The steady noise of hustled perfection filled the air as our screen door continued to slam. Generations of relatives traveled in and out of our home this particular July morning as the sun beamed through my bedroom window. I sat at the edge of the bed, hand in hand with new daddy-to-be, both soaking in the exciting commotion downstairs. With our heads bowed, we stared at our classy shoes and prayed for our unborn baby. In unity, we whispered "Amen" than released our fears into each other's arms. Both new parents and fearful of the unknown, we laid our trust in God and leaped into parenthood. That afternoon, we celebrated the soon arrival of our first son.
Seven months pregnant and filled with emotions, I remember that particular morning for the clarity and simplicity that still existed. The amount of effort and love that went in to that afternoon merriment was so particularly crafted and detailed, I remember thinking "this is a baby shower fit for a prince." Friends and relatives scheduled and traveled to be a part of this festivity purposely making time for this miracle baby... time basically stopped as we vowed to protect and love our new child.
Four years have passed since that joyful afternoon; countless moments celebrated since. Quickly after being lured into the delivery room for our second son, we established that prayers of well-wishes for our boys was a priority. The oath to protect as parents could not be more serious and yet, we watch headline after headline of children in the media. Our hearts bleed pain as we substitute this happening to one of our own. It could very well be, after all those kids who are missing, abused, molested, bullied or even killed have parents who took the same oath.

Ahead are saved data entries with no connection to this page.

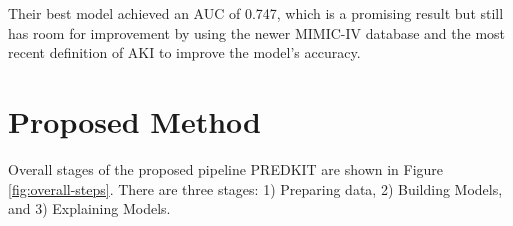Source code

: \documentclass[sn-mathphys-num]{sn-jnl}%
\theoremstyle{thmstyleone}%
\theoremstyle{thmstyletwo}%
\theoremstyle{thmstylethree}%
\begin{document}



Their best model achieved an AUC of 0.747, which is a promising result but still has room for improvement by using the newer MIMIC-IV database and the most recent definition of AKI to improve the model's accuracy.



\section{Proposed Method}
\label{sec:proposal}




Overall stages of the proposed pipeline PREDKIT are shown in Figure \ref{fig:overall-steps}. There are three stages: 1) Preparing data, 2) Building Models, and 3) Explaining Models.
\end{document}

The fear a parent feels is more intense than anything that could have scared us before their birth. Our children's pain hurts us 10 times more than them, and we prefer it that way. There is a parental connection I could never comprehend as a child that surprises me still today. I remember days that I'd fall during recess while my father who worked clear across the Hudson in Time Square would stand, feeling my pain. His mentioning this over dinner always stunned me, but now, I know how... because I feel my boys' pain too.
I write this article not to vent about our children, but to breathe life into parents. The daily news frightens me and my effort to trust society. How can we protect our children from events that we have no control over? Who can read this and not respond?
• The Bullying epidemic in our country is at a repulsive rate. Children committing suicide before puberty?
• Domestic violence cases prove children grow up as potential abusers
• Too many unprotected weapons killing innocent children as a result of lack of simple precautions
• Careless chaperones oblivious to a helpless child leaving a secured school consequential in an unsuccessful two-week search
• School-wide shootings victimizing students and teachers
Parents, the oath was real and we do have control. That moment in my bedroom is a dream we all share for our children, the vision of school yards filled with laughter, innocence and opportunity. Defining our role as caregivers at home sets an example for our children and demands boundaries from others. Ask yourself this, "How can I further my commitment to my children and reshape their destiny providing the safety of yours too ?"
Here is my Parental Oath: As a mom, I vow to teach my sons manners, respect and love in my home. I promise to guide them through life understanding their needs and differences. I will provide an open line of communication, trust and safety thus hoping they will carry these lessons through life and reciprocate these valuable lessons on those they encounter. I vow to protect my children and yours.